As a follow-up to the last two posts I've made on "prescription" foods, I wanted to add this topic. It's actually something that is currently being debated by the profession for various reasons and there is misinformation out there. In fact, astute readers may have noticed that I've frequently put the word prescription in quotation marks over the last week of posts. My discussion is going to focus on the US, even though I have an international readership, because I know US laws and not ones in other countries.
To begin, "by prescription" really does have a definition. Each state has their own laws so there are essentially around 50 different variations on the theme, but there are a lot of similarities. The basic idea is that there are certain medications that have been established by the Food and Drug Administration (FDA) as requiring a prescription from a licensed doctor. Without that prescription you cannot purchase the medication or product. States typically require a prescription to be written by a licensed doctor that has a valid client-patient-doctor relationship with that person or pet. The specifics may vary, but essentially the doctor must have personally seen the patient within at least the last 6-12 months and be familiar with their medical conditions and history. Over time some prescription-only medications can be approved for over-the-counter use, such as many antihistamines and stomach acid reducers. Whether or not a drug is by prescription is determined by the FDA, and what is required to issue a prescription is determined by the state.
What about "prescription" foods as produced by Hill's, Royal Canin, Eukanuba, and Purina? Here's a shocker for you....they technically do not fall under prescription laws.
Yes, that's right. These "prescription diets" do not legally require a prescription. They fall into a gray area of foods and supplements that the FDA does not regulate. It's similar to taking Echinacea for colds or St. Johns wort for depression. The manufacturers do not specifically claim that these products treat any specific condition, and they often even say so on the label. By not making a claim of treatment they can bypass the FDA regulations and do not have to prove their efficacy. Any claims come by word-of-mouth between people or through books and internet sites, but not directly from the product label.
So-called prescription foods in veterinary medicine occupy the same category as vitamins and supplements for humans. They do not go through any FDA trials or tests, and therefore do not fall under that agency's jurisdiction. Since it's the FDA that determines whether something is dispensed by prescription, these foods technically don't need one because the FDA hasn't ruled on it. And because they don't legally require a prescription, a valid client-patient-doctor isn't necessary.
So why do vets require a visit? Why do vets talk about these foods as "by prescription".
Some of these diets are fine no matter the health status of the pet that eats it. Others, however, could cause problems. For example, diets for kidney failure have significantly low protein levels. This is necessary to help progression of kidney disease, but it's low enough that we wouldn't want a health pet eating it. We don't want a client picking up a food for urinary issues because their dog is peeing a lot, when in reality that dog has diabetes and should be on a much different diet. Clients also aren't sure exactly which food they need or even have purchased in the past, so we don't want them to be able to just pick up any food and make their own judgment.
Using the wrong therapeutic diets can indeed lead to health consequences because of how highly specialized they are. By requiring authorization from a vet both the doctor and the food manufacturer take steps to ensure that the correct food is being given to the right patient and we're not doing any harm to pets. If someone wants to buy a therapeutic diet from my clinic we don't require that we have seen them, but we do require a written or oral confirmation from their vet as to which food is being used.
Recently the FDA has been paying more attention to these foods, since they actually are recommended and used for the treatment of diseases. Anything with that definition must be regulated by the government, and foods currently aren't. This is leading to discussions as to whether or not the FDA may actually start doing tests and requiring that foods follow the same laws and rules as antibiotics, antidepressants, and other medications.
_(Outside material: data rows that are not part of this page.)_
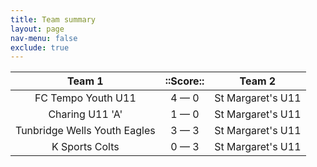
 ```yaml
---
title: Team summary
layout: page
nav-menu: false
exclude: true
---
```




|            Team 1            |  ::Score::  |      Team 2       |
|:----------------------------:|:-----------:|:-----------------:|
|      FC Tempo Youth U11      | 4 &mdash; 0 | St Margaret's U11 |
|       Charing U11 'A'        | 1 &mdash; 0 | St Margaret's U11 |
| Tunbridge Wells Youth Eagles | 3 &mdash; 3 | St Margaret's U11 |
|        K Sports Colts        | 0 &mdash; 3 | St Margaret's U11 |

 <br /><br /><br />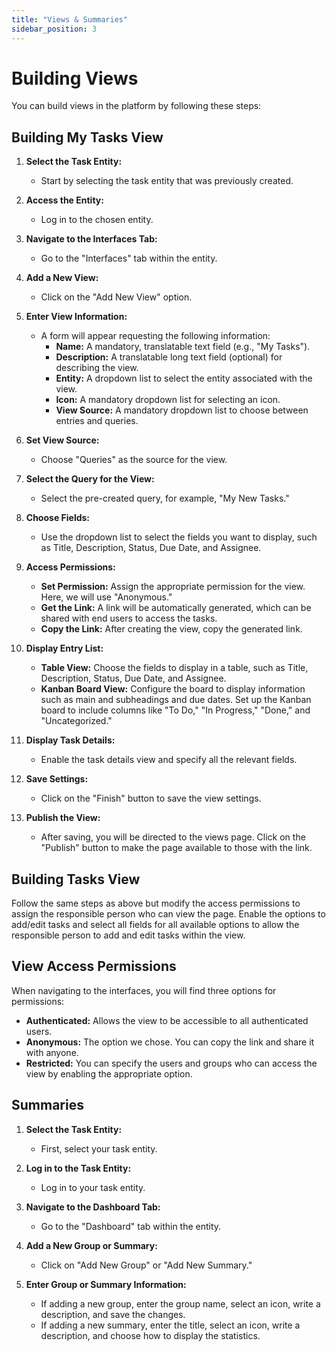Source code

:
 ```yaml
---
title: "Views & Summaries"
sidebar_position: 3
---
```


# Building Views

You can build views in the platform by following these steps:

## Building My Tasks View

1. **Select the Task Entity:**
   - Start by selecting the task entity that was previously created.

2. **Access the Entity:**
   - Log in to the chosen entity.

3. **Navigate to the Interfaces Tab:**
   - Go to the "Interfaces" tab within the entity.

4. **Add a New View:**
   - Click on the "Add New View" option.

5. **Enter View Information:**
   - A form will appear requesting the following information:
     - **Name:** A mandatory, translatable text field (e.g., "My Tasks").
     - **Description:** A translatable long text field (optional) for describing the view.
     - **Entity:** A dropdown list to select the entity associated with the view.
     - **Icon:** A mandatory dropdown list for selecting an icon.
     - **View Source:** A mandatory dropdown list to choose between entries and queries.

6. **Set View Source:**
   - Choose "Queries" as the source for the view.

7. **Select the Query for the View:**
   - Select the pre-created query, for example, "My New Tasks."

8. **Choose Fields:**
   - Use the dropdown list to select the fields you want to display, such as Title, Description, Status, Due Date, and Assignee.

9. **Access Permissions:**
    - **Set Permission:** Assign the appropriate permission for the view. Here, we will use "Anonymous."
    - **Get the Link:** A link will be automatically generated, which can be shared with end users to access the tasks.
    - **Copy the Link:** After creating the view, copy the generated link.

10. **Display Entry List:**
    - **Table View:** Choose the fields to display in a table, such as Title, Description, Status, Due Date, and Assignee.
    - **Kanban Board View:** Configure the board to display information such as main and subheadings and due dates. Set up the Kanban board to include columns like "To Do," "In Progress," "Done," and "Uncategorized."

11. **Display Task Details:**
    - Enable the task details view and specify all the relevant fields.

12. **Save Settings:**
    - Click on the "Finish" button to save the view settings.

13. **Publish the View:**
    - After saving, you will be directed to the views page. Click on the "Publish" button to make the page available to those with the link.

## Building Tasks View

Follow the same steps as above but modify the access permissions to assign the responsible person who can view the page. Enable the options to add/edit tasks and select all fields for all available options to allow the responsible person to add and edit tasks within the view.

## View Access Permissions

When navigating to the interfaces, you will find three options for permissions:
  - **Authenticated:** Allows the view to be accessible to all authenticated users.
  - **Anonymous:** The option we chose. You can copy the link and share it with anyone.
  - **Restricted:** You can specify the users and groups who can access the view by enabling the appropriate option.

## Summaries

1. **Select the Task Entity:**
   - First, select your task entity.

2. **Log in to the Task Entity:**
   - Log in to your task entity.

3. **Navigate to the Dashboard Tab:**
   - Go to the "Dashboard" tab within the entity.

4. **Add a New Group or Summary:**
   - Click on "Add New Group" or "Add New Summary."

5. **Enter Group or Summary Information:**
   - If adding a new group, enter the group name, select an icon, write a description, and save the changes.
   - If adding a new summary, enter the title, select an icon, write a description, and choose how to display the statistics.
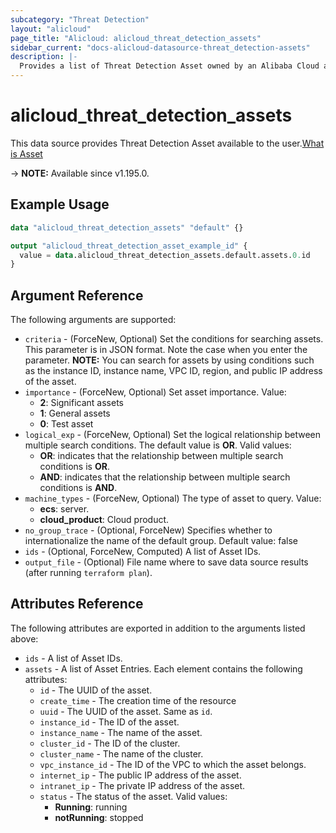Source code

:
 ```yaml
---
subcategory: "Threat Detection"
layout: "alicloud"
page_title: "Alicloud: alicloud_threat_detection_assets"
sidebar_current: "docs-alicloud-datasource-threat_detection-assets"
description: |-
  Provides a list of Threat Detection Asset owned by an Alibaba Cloud account.
---
```


# alicloud_threat_detection_assets

This data source provides Threat Detection Asset available to the user.[What is Asset](https://www.alibabacloud.com/help/en/security-center/developer-reference/api-sas-2018-12-03-describecloudcenterinstances)

-> **NOTE:** Available since v1.195.0.

## Example Usage

```terraform
data "alicloud_threat_detection_assets" "default" {}

output "alicloud_threat_detection_asset_example_id" {
  value = data.alicloud_threat_detection_assets.default.assets.0.id
}
```

## Argument Reference

The following arguments are supported:
* `criteria` - (ForceNew, Optional) Set the conditions for searching assets. This parameter is in JSON format. Note the case when you enter the parameter. **NOTE:** You can search for assets by using conditions such as the instance ID, instance name, VPC ID, region, and public IP address of the asset.
* `importance` - (ForceNew, Optional) Set asset importance. Value:
  - **2**: Significant assets
  - **1**: General assets
  - **0**: Test asset
* `logical_exp` - (ForceNew, Optional) Set the logical relationship between multiple search conditions. The default value is **OR**. Valid values:
  - **OR**: indicates that the relationship between multiple search conditions is **OR**.
  - **AND**: indicates that the relationship between multiple search conditions is **AND**.
* `machine_types` - (ForceNew, Optional) The type of asset to query. Value:
  - **ecs**: server.
  - **cloud_product**: Cloud product.
* `no_group_trace` - (Optional, ForceNew) Specifies whether to internationalize the name of the default group. Default value: false
* `ids` - (Optional, ForceNew, Computed) A list of Asset IDs.
* `output_file` - (Optional) File name where to save data source results (after running `terraform plan`).


## Attributes Reference

The following attributes are exported in addition to the arguments listed above:
* `ids` - A list of Asset IDs.
* `assets` - A list of Asset Entries. Each element contains the following attributes:
  * `id` - The UUID of the asset.
  * `create_time` - The creation time of the resource
  * `uuid` - The UUID of the asset. Same as `id`.
  * `instance_id` - The ID of the asset.
  * `instance_name` - The name of the asset. 
  * `cluster_id` - The ID of the cluster.
  * `cluster_name` - The name of the cluster.
  * `vpc_instance_id` - The ID of the VPC to which the asset belongs.
  * `internet_ip` - The public IP address of the asset.
  * `intranet_ip` - The private IP address of the asset.
  * `status` - The status of the asset. Valid values:
    - **Running**: running
    - **notRunning**: stopped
If so, expect the cost of food to go up because compliance on these issues is very expensive for the manufacturer.
This increased government scrutiny has already resulted in some changes by the food companies. For example, Royal Canin makes a diet for food allergies that breaks down the proteins into single amino acids, putting their size below the threshold that would trigger an allergy. It used to be named Hypoallergenic, but that name implies a specific claim about the function of the food in relation to a disease. Because that treatment claim would classify it as a medication and the Royal Canin wanted to avoid trouble with the FDA, they changed the name to Ultamino. Same product and no change in the ingredients, but an important change to comply with prescription laws and regulations. Several other foods have had name changes for similar reasons.
When your vet talks about a "prescription" food, realize that they are using the word loosely and probably incorrectly. Heck, I've been doing it for 30 years, so I still fall into that habit even though I know better. If you walk into a store or vet clinic and they don't know you, understand that they may not sell you the food, but not because of the law. In fact, if they say that it is illegal for them to sell it to you they are absolutely wrong since it doesn't fall under prescription drug laws. But there are darn good reasons for them not to sell it to you if they don't know the specifics of your pet's case.
Hopefully this makes sense, as it's a somewhat complex issue.